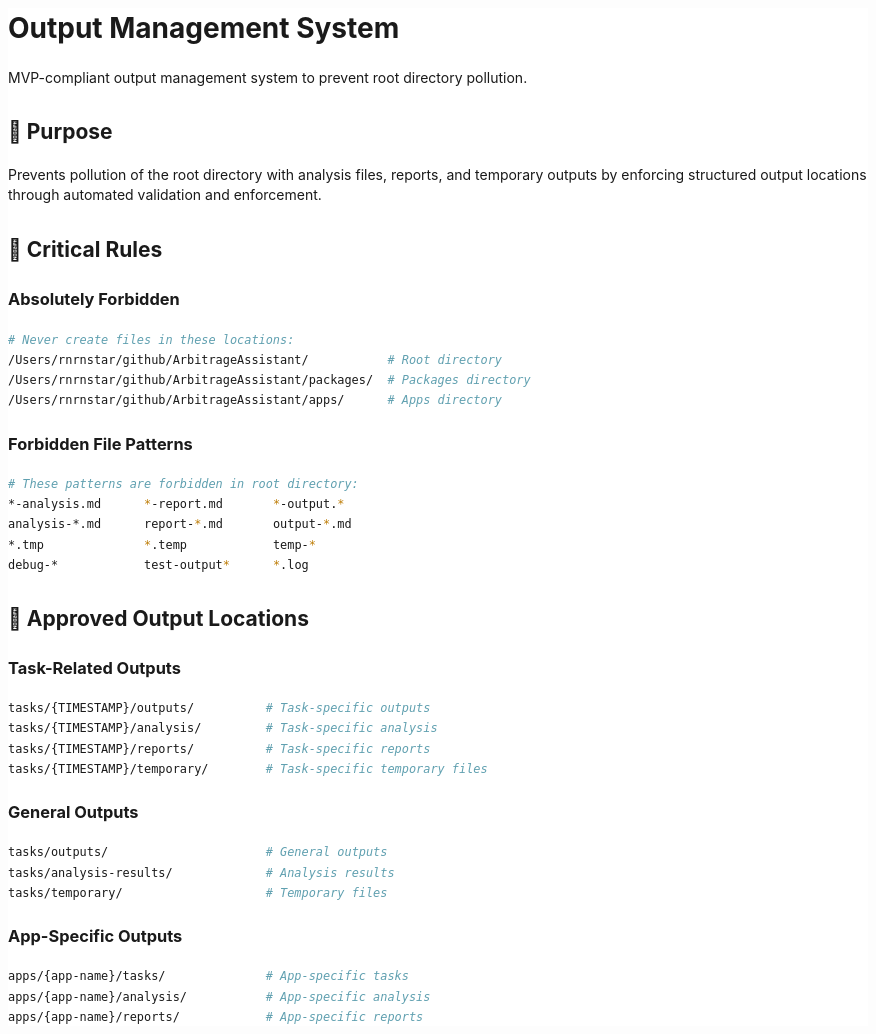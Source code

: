 # Output Management System

MVP-compliant output management system to prevent root directory pollution.

## 🎯 Purpose

Prevents pollution of the root directory with analysis files, reports, and temporary outputs by enforcing structured output locations through automated validation and enforcement.

## 🚨 Critical Rules

### Absolutely Forbidden
```bash
# Never create files in these locations:
/Users/rnrnstar/github/ArbitrageAssistant/           # Root directory
/Users/rnrnstar/github/ArbitrageAssistant/packages/  # Packages directory
/Users/rnrnstar/github/ArbitrageAssistant/apps/      # Apps directory
```

### Forbidden File Patterns
```bash
# These patterns are forbidden in root directory:
*-analysis.md      *-report.md       *-output.*
analysis-*.md      report-*.md       output-*.md
*.tmp              *.temp            temp-*
debug-*            test-output*      *.log
```

## 📂 Approved Output Locations

### Task-Related Outputs
```bash
tasks/{TIMESTAMP}/outputs/          # Task-specific outputs
tasks/{TIMESTAMP}/analysis/         # Task-specific analysis
tasks/{TIMESTAMP}/reports/          # Task-specific reports
tasks/{TIMESTAMP}/temporary/        # Task-specific temporary files
```

### General Outputs
```bash
tasks/outputs/                      # General outputs
tasks/analysis-results/             # Analysis results
tasks/temporary/                    # Temporary files
```

### App-Specific Outputs
```bash
apps/{app-name}/tasks/              # App-specific tasks
apps/{app-name}/analysis/           # App-specific analysis
apps/{app-name}/reports/            # App-specific reports
```
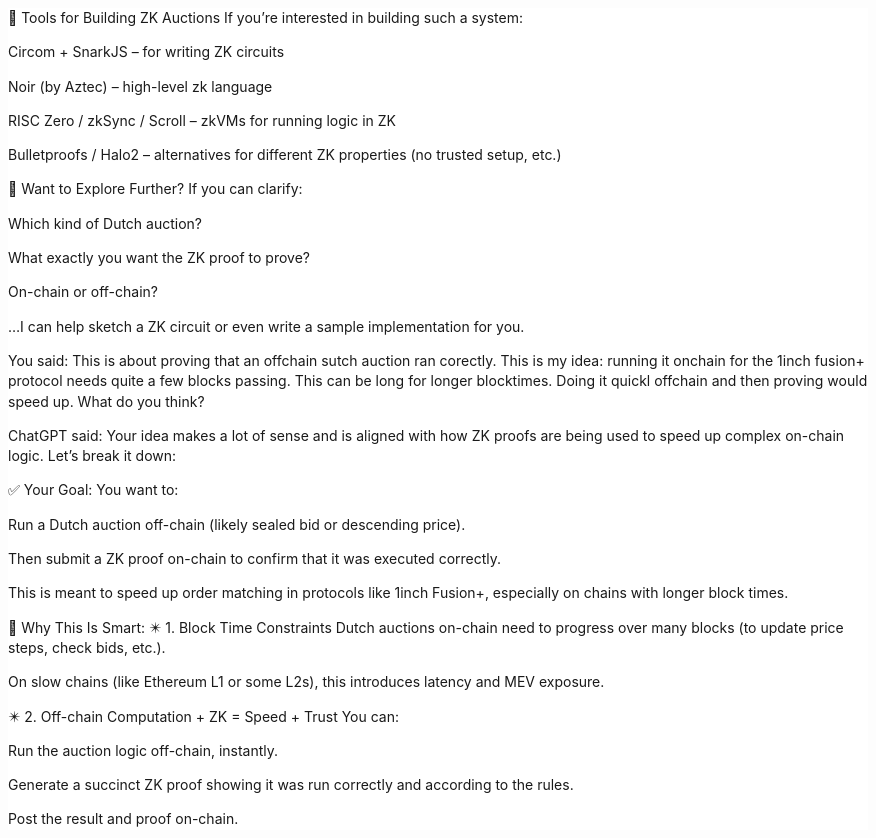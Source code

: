 🧰 Tools for Building ZK Auctions
If you’re interested in building such a system:

Circom + SnarkJS – for writing ZK circuits

Noir (by Aztec) – high-level zk language

RISC Zero / zkSync / Scroll – zkVMs for running logic in ZK

Bulletproofs / Halo2 – alternatives for different ZK properties (no trusted setup, etc.)

🧩 Want to Explore Further?
If you can clarify:

Which kind of Dutch auction?

What exactly you want the ZK proof to prove?

On-chain or off-chain?

…I can help sketch a ZK circuit or even write a sample implementation for you.







You said:
This is about proving that an offchain sutch auction ran corectly. This is my idea: running it onchain for the 1inch fusion+ protocol needs quite a few blocks passing. This can be long for longer blocktimes. Doing it quickl offchain and then proving would speed up. What do you think?


ChatGPT said:
Your idea makes a lot of sense and is aligned with how ZK proofs are being used to speed up complex on-chain logic. Let’s break it down:

✅ Your Goal:
You want to:

Run a Dutch auction off-chain (likely sealed bid or descending price).

Then submit a ZK proof on-chain to confirm that it was executed correctly.

This is meant to speed up order matching in protocols like 1inch Fusion+, especially on chains with longer block times.

🧠 Why This Is Smart:
✴️ 1. Block Time Constraints
Dutch auctions on-chain need to progress over many blocks (to update price steps, check bids, etc.).

On slow chains (like Ethereum L1 or some L2s), this introduces latency and MEV exposure.

✴️ 2. Off-chain Computation + ZK = Speed + Trust
You can:

Run the auction logic off-chain, instantly.

Generate a succinct ZK proof showing it was run correctly and according to the rules.

Post the result and proof on-chain.
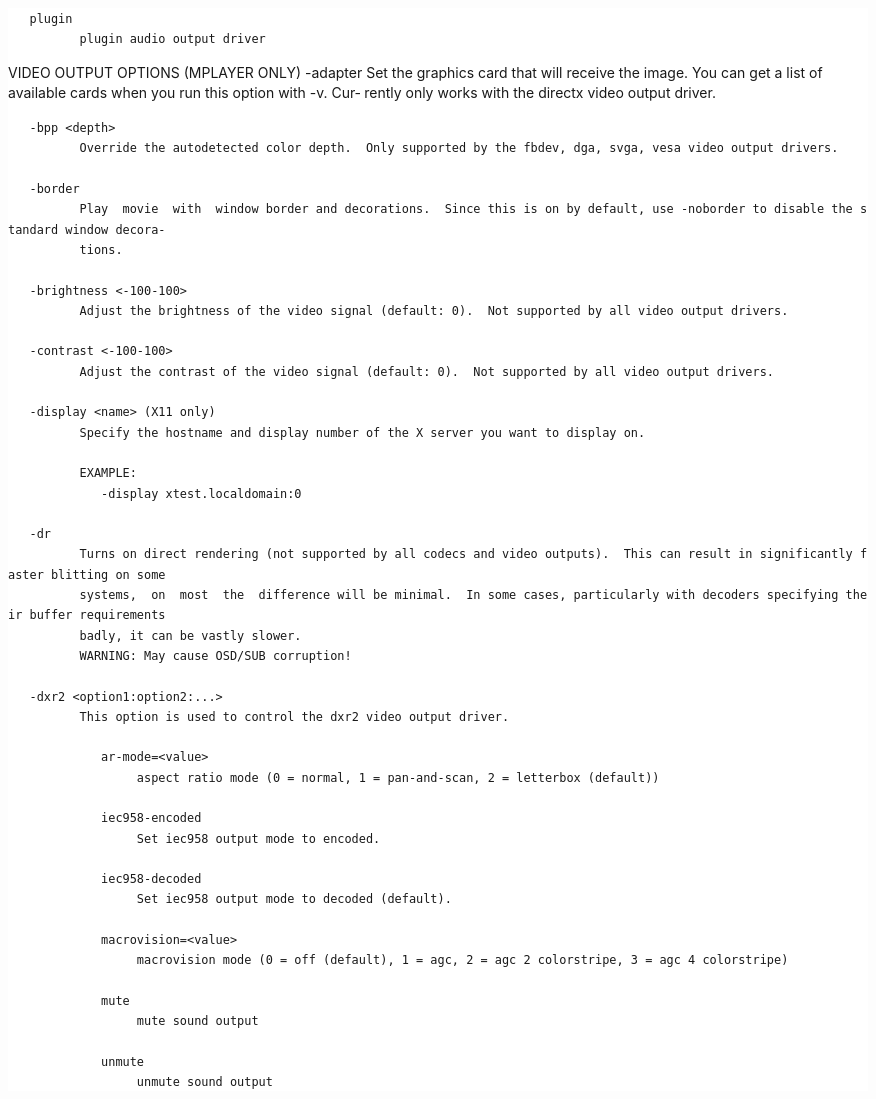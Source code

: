        plugin
              plugin audio output driver

VIDEO OUTPUT OPTIONS (MPLAYER ONLY)
       -adapter <value>
              Set the graphics card that will receive the image.  You can get a list of available cards when you run this option  with  -v.   Cur‐
              rently only works with the directx video output driver.

       -bpp <depth>
              Override the autodetected color depth.  Only supported by the fbdev, dga, svga, vesa video output drivers.

       -border
              Play  movie  with  window border and decorations.  Since this is on by default, use -noborder to disable the standard window decora‐
              tions.

       -brightness <-100-100>
              Adjust the brightness of the video signal (default: 0).  Not supported by all video output drivers.

       -contrast <-100-100>
              Adjust the contrast of the video signal (default: 0).  Not supported by all video output drivers.

       -display <name> (X11 only)
              Specify the hostname and display number of the X server you want to display on.

              EXAMPLE:
                 -display xtest.localdomain:0

       -dr
              Turns on direct rendering (not supported by all codecs and video outputs).  This can result in significantly faster blitting on some
              systems,  on  most  the  difference will be minimal.  In some cases, particularly with decoders specifying their buffer requirements
              badly, it can be vastly slower.
              WARNING: May cause OSD/SUB corruption!

       -dxr2 <option1:option2:...>
              This option is used to control the dxr2 video output driver.

                 ar-mode=<value>
                      aspect ratio mode (0 = normal, 1 = pan-and-scan, 2 = letterbox (default))

                 iec958-encoded
                      Set iec958 output mode to encoded.

                 iec958-decoded
                      Set iec958 output mode to decoded (default).

                 macrovision=<value>
                      macrovision mode (0 = off (default), 1 = agc, 2 = agc 2 colorstripe, 3 = agc 4 colorstripe)

                 mute
                      mute sound output

                 unmute
                      unmute sound output
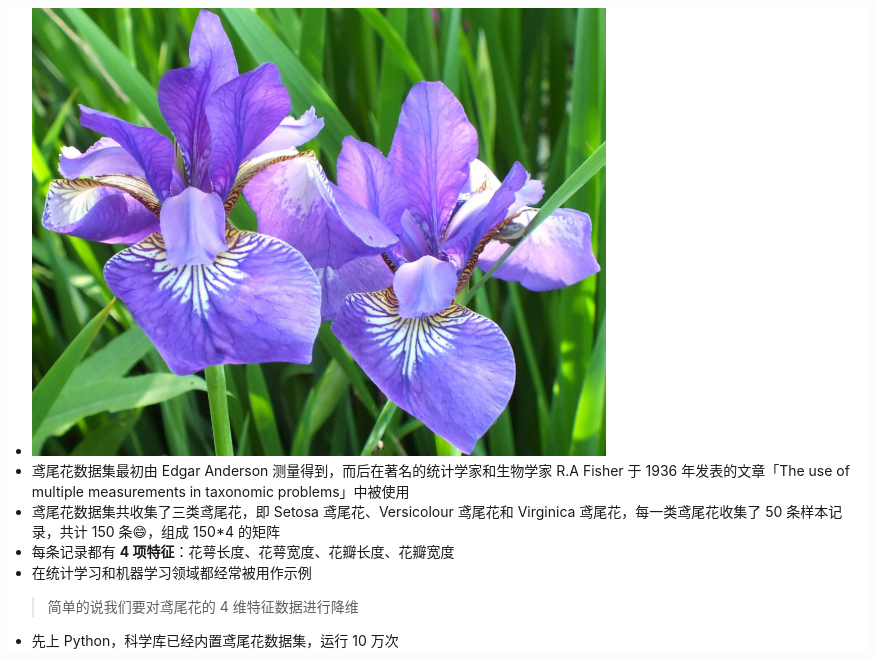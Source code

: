 - ![feature-5](feature-5.png)
- 鸢尾花数据集最初由 Edgar Anderson 测量得到，而后在著名的统计学家和生物学家 R.A Fisher 于 1936 年发表的文章「The use of multiple measurements in taxonomic problems」中被使用
- 鸢尾花数据集共收集了三类鸢尾花，即 Setosa 鸢尾花、Versicolour 鸢尾花和 Virginica 鸢尾花，每一类鸢尾花收集了 50 条样本记录，共计 150 条:smile:，组成 150\*4 的矩阵
- 每条记录都有 **4 项特征**：花萼长度、花萼宽度、花瓣长度、花瓣宽度
- 在统计学习和机器学习领域都经常被用作示例

> 简单的说我们要对鸢尾花的 4 维特征数据进行降维

- 先上 Python，科学库已经内置鸢尾花数据集，运行 10 万次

Work instructions: Transcribe, exactly and without pictures, everything in the data from the line with "their buffer requirements" down to the line with "- 鸢尾花数据集最初由 Edgar", both included.

The answer:
              systems,  on  most  the  difference will be minimal.  In some cases, particularly with decoders specifying their buffer requirements
              badly, it can be vastly slower.
              WARNING: May cause OSD/SUB corruption!

       -dxr2 <option1:option2:...>
              This option is used to control the dxr2 video output driver.

                 ar-mode=<value>
                      aspect ratio mode (0 = normal, 1 = pan-and-scan, 2 = letterbox (default))

                 iec958-encoded
                      Set iec958 output mode to encoded.

                 iec958-decoded
                      Set iec958 output mode to decoded (default).

                 macrovision=<value>
                      macrovision mode (0 = off (default), 1 = agc, 2 = agc 2 colorstripe, 3 = agc 4 colorstripe)

                 mute
                      mute sound output

                 unmute
                      unmute sound output
Source code

: - ![feature-5](feature-5.png)
- 鸢尾花数据集最初由 Edgar Anderson 测量得到，而后在著名的统计学家和生物学家 R.A Fisher 于 1936 年发表的文章「The use of multiple measurements in taxonomic problems」中被使用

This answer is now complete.